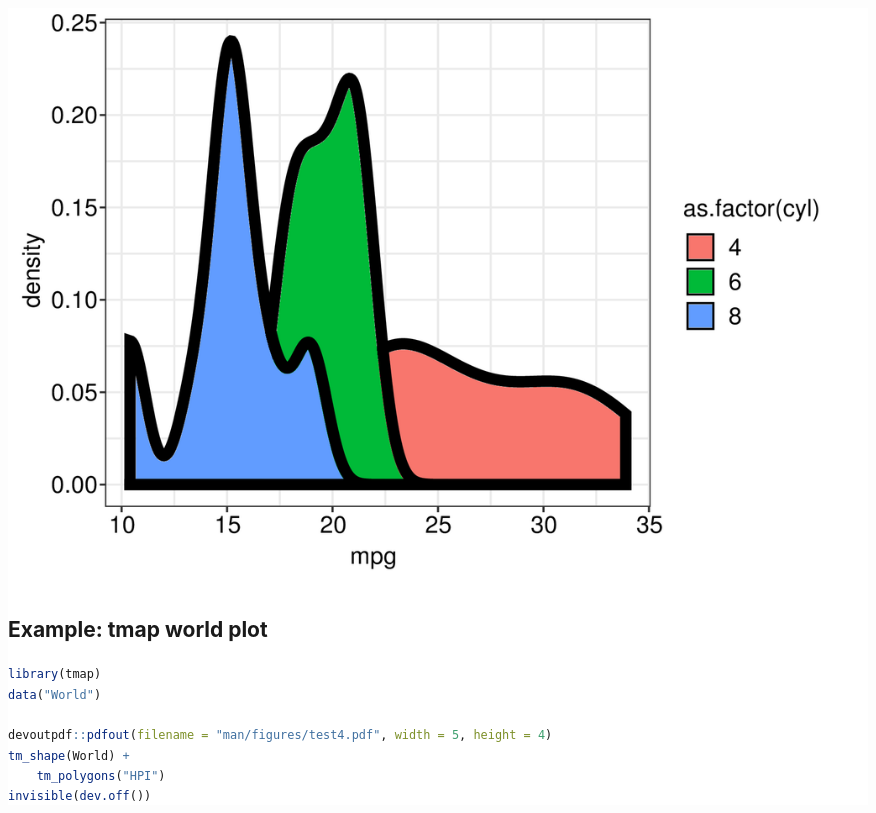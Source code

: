 <img src="man/figures/test3.png" width="100%" />

## Example: tmap world plot

``` r
library(tmap)
data("World")

devoutpdf::pdfout(filename = "man/figures/test4.pdf", width = 5, height = 4)
tm_shape(World) +
    tm_polygons("HPI")
invisible(dev.off())
```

### [PROBLEM TO SOLVE]
What lines above hold the word "tmap"? Pull each one out.

### [EXPECTED OUTPUT]
## Example: tmap world plot
library(tmap)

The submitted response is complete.